Task directions:
Return all lines below containing the word "como".

(Given records begins)

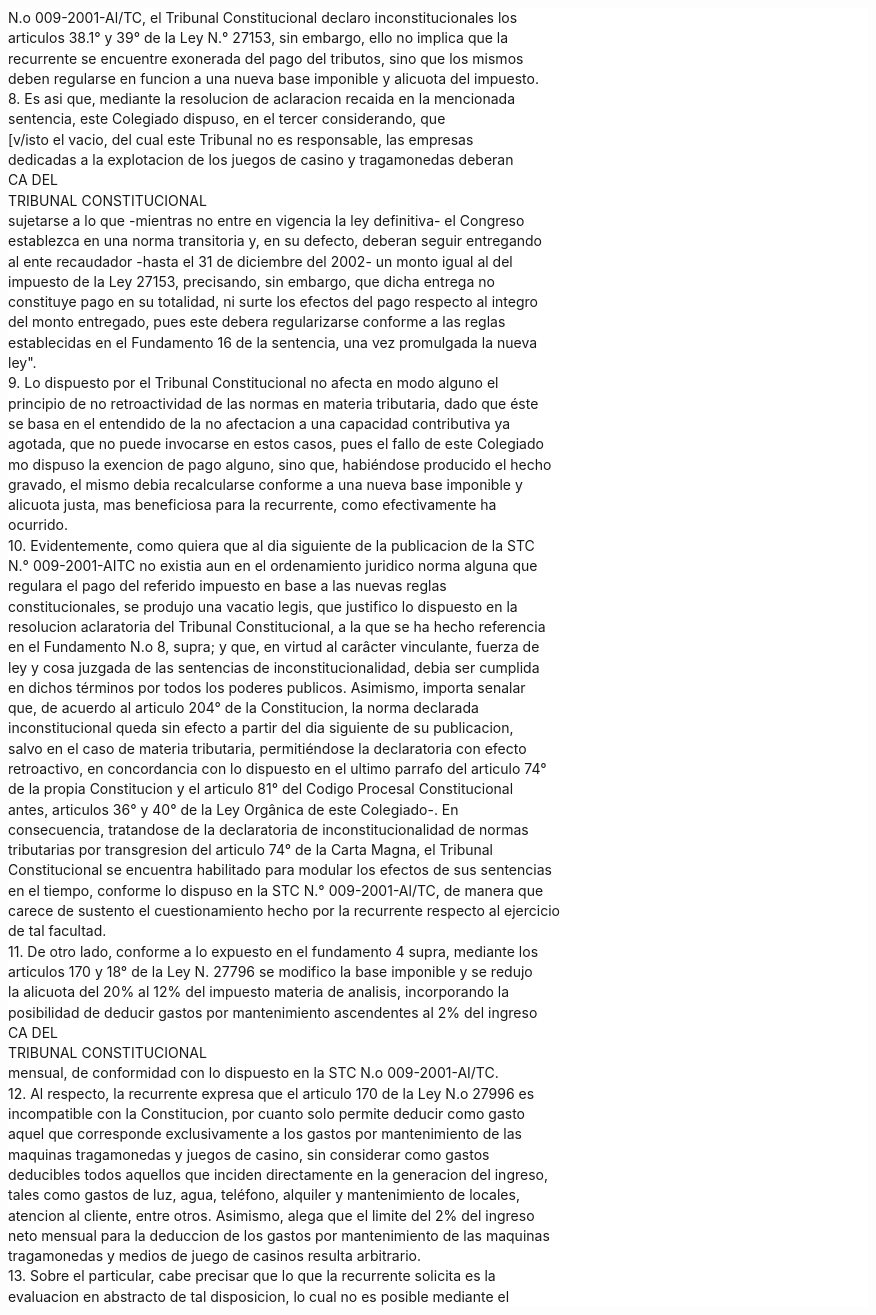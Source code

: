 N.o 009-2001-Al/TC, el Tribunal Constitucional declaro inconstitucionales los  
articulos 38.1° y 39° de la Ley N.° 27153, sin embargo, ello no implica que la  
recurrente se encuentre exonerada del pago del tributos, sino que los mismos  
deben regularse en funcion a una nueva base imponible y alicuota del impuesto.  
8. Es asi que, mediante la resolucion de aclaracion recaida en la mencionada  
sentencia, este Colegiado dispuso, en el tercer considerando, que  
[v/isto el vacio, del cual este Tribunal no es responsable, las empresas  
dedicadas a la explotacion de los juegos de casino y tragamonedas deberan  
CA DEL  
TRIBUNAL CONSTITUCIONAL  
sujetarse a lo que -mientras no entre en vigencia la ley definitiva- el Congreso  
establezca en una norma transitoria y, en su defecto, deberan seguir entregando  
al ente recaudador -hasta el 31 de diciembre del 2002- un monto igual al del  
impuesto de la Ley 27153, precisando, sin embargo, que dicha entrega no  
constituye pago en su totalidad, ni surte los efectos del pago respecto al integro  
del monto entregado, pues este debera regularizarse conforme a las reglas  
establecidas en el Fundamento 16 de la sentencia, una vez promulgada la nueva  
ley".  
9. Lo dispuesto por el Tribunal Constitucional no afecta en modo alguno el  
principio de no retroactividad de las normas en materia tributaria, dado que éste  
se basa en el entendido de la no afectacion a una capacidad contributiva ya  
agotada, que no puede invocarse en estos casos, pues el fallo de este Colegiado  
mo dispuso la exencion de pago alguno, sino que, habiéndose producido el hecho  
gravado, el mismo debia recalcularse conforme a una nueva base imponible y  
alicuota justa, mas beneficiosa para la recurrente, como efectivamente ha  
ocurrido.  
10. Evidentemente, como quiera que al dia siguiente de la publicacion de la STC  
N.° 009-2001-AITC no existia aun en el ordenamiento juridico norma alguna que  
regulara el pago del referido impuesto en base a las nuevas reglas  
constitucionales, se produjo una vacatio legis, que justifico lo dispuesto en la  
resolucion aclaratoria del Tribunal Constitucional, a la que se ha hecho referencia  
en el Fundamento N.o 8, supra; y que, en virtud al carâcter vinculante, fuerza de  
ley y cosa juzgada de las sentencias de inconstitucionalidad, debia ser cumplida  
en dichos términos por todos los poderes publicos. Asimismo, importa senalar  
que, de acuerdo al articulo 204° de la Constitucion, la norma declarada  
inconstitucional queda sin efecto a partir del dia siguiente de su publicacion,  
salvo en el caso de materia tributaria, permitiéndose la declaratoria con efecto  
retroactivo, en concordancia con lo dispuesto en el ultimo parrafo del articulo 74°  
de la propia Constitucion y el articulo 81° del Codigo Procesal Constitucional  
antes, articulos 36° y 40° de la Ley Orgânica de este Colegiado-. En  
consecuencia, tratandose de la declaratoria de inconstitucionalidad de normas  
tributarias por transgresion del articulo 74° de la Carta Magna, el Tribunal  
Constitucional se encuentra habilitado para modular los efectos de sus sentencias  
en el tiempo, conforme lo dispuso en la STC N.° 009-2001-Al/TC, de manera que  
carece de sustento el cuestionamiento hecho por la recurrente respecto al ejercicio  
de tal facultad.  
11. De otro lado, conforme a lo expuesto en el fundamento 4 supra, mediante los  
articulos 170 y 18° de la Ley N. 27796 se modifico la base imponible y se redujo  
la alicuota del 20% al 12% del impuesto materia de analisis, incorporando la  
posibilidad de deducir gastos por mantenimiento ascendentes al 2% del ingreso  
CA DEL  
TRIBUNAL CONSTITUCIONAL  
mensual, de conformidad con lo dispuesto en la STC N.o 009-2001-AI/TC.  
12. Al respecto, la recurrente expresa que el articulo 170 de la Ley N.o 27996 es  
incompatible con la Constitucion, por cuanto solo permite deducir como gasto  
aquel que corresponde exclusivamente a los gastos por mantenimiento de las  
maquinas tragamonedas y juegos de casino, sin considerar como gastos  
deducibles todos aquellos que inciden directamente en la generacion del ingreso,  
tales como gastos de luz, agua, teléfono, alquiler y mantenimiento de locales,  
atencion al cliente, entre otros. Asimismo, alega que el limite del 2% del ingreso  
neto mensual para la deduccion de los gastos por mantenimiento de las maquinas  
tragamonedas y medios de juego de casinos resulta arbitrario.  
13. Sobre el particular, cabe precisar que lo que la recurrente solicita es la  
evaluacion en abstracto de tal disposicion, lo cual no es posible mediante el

(Given records ends)
(Given records begins)

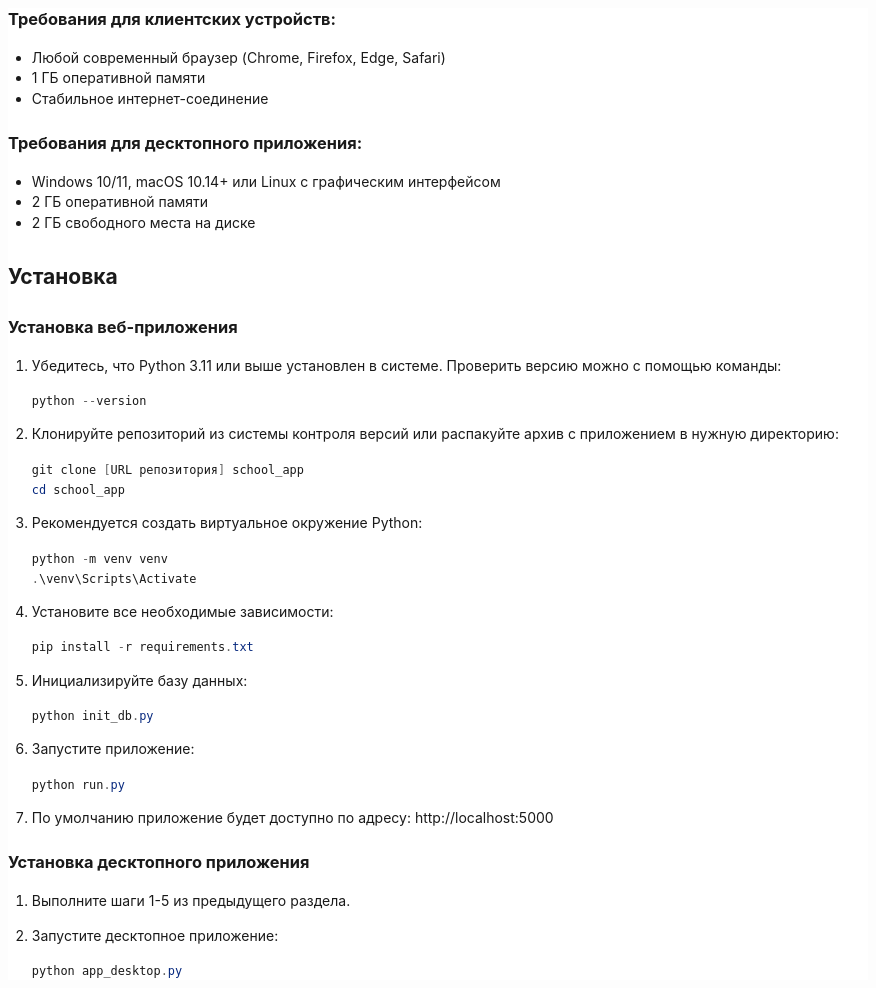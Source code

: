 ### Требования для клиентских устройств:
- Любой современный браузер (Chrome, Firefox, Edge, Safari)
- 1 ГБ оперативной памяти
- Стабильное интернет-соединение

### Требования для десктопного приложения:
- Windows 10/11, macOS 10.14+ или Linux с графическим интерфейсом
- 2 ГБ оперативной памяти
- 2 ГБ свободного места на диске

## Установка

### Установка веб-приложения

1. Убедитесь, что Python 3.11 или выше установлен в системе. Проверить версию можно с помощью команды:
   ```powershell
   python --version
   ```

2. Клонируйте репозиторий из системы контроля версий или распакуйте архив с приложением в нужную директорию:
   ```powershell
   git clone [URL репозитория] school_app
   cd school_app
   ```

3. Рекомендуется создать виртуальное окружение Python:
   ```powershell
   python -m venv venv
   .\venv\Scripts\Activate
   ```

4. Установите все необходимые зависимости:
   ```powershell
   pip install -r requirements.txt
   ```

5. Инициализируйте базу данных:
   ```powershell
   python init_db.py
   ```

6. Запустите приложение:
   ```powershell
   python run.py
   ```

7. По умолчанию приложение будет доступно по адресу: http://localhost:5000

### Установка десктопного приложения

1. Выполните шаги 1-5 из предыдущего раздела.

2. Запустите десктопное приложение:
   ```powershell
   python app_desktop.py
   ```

(Given records ends)

Your response:
alicuota justa, mas beneficiosa para la recurrente, como efectivamente ha  
10. Evidentemente, como quiera que al dia siguiente de la publicacion de la STC  
incompatible con la Constitucion, por cuanto solo permite deducir como gasto  
maquinas tragamonedas y juegos de casino, sin considerar como gastos  
tales como gastos de luz, agua, teléfono, alquiler y mantenimiento de locales,  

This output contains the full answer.